Hello everyone,
Thank you in advance for any advice.
I am currently 32 weeks pregnant and my husband does not want sex. Up until 2 weeks ago we were having sex once a week and in early stages more than that with different intimate acts.
I have spoken with him about it and he has told me he is just not sexually attracted to me anyway. I feel so awful and terrible with his response. I have asked him if we can be intimate in other ways but he says I just don't turn him on. My body has not changed much other than I have a bump. Prior to pregnancy I was slim and went to the gym daily and looked after myself well. I am 32 yo and he is 43. I feel I should say this to give people a better understanding of us.

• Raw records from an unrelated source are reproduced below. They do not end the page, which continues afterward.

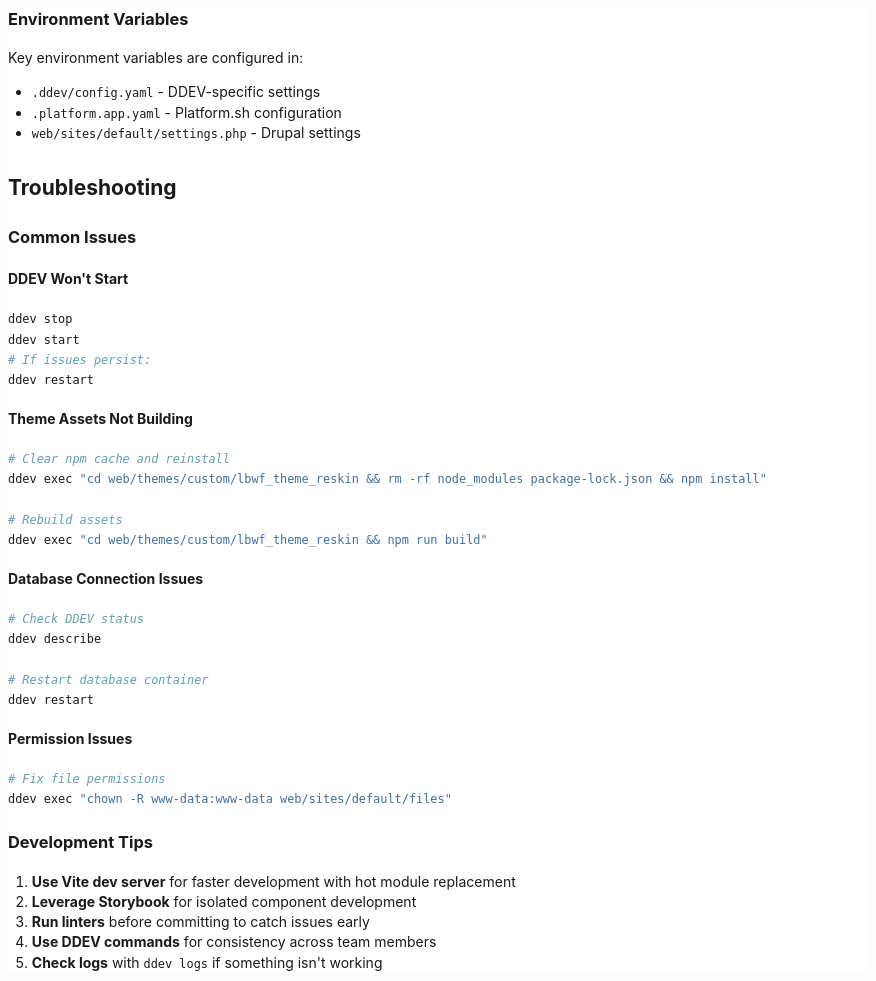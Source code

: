 ### Environment Variables

Key environment variables are configured in:

- `.ddev/config.yaml` - DDEV-specific settings
- `.platform.app.yaml` - Platform.sh configuration
- `web/sites/default/settings.php` - Drupal settings

## Troubleshooting

### Common Issues

#### DDEV Won't Start

```bash
ddev stop
ddev start
# If issues persist:
ddev restart
```

#### Theme Assets Not Building

```bash
# Clear npm cache and reinstall
ddev exec "cd web/themes/custom/lbwf_theme_reskin && rm -rf node_modules package-lock.json && npm install"

# Rebuild assets
ddev exec "cd web/themes/custom/lbwf_theme_reskin && npm run build"
```

#### Database Connection Issues

```bash
# Check DDEV status
ddev describe

# Restart database container
ddev restart
```

#### Permission Issues

```bash
# Fix file permissions
ddev exec "chown -R www-data:www-data web/sites/default/files"
```

### Development Tips

1. **Use Vite dev server** for faster development with hot module replacement
2. **Leverage Storybook** for isolated component development
3. **Run linters** before committing to catch issues early
4. **Use DDEV commands** for consistency across team members
5. **Check logs** with `ddev logs` if something isn't working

I have asked that if we are not going to be sexually intimate could we try to hug and kiss more as I don't want us to grow apart. He has said he will try and I guess that is all I can ask for. This is our first baby together but he has 3 others so he is in no way inexperienced with this.
When I asked him if he thinks we will return to normal afterwards all he said was that he doesn't have a crystal ball. I feel so alone atm and I have had quite a rough pregnancy so far...during which I have done my best to stay upbeat and happy around him so not to be negative. I have suffered with terrible nausea the whole way through and bad pelvic pain, neither of which I complain about/ bring him down about.
Sorry if my post is sporadic and a.bit chaotic but I feel that probably reflects what is going on in my mind atm.
Any advice would be helpful and any thoughts on regaining some level of intimacy PP would be great.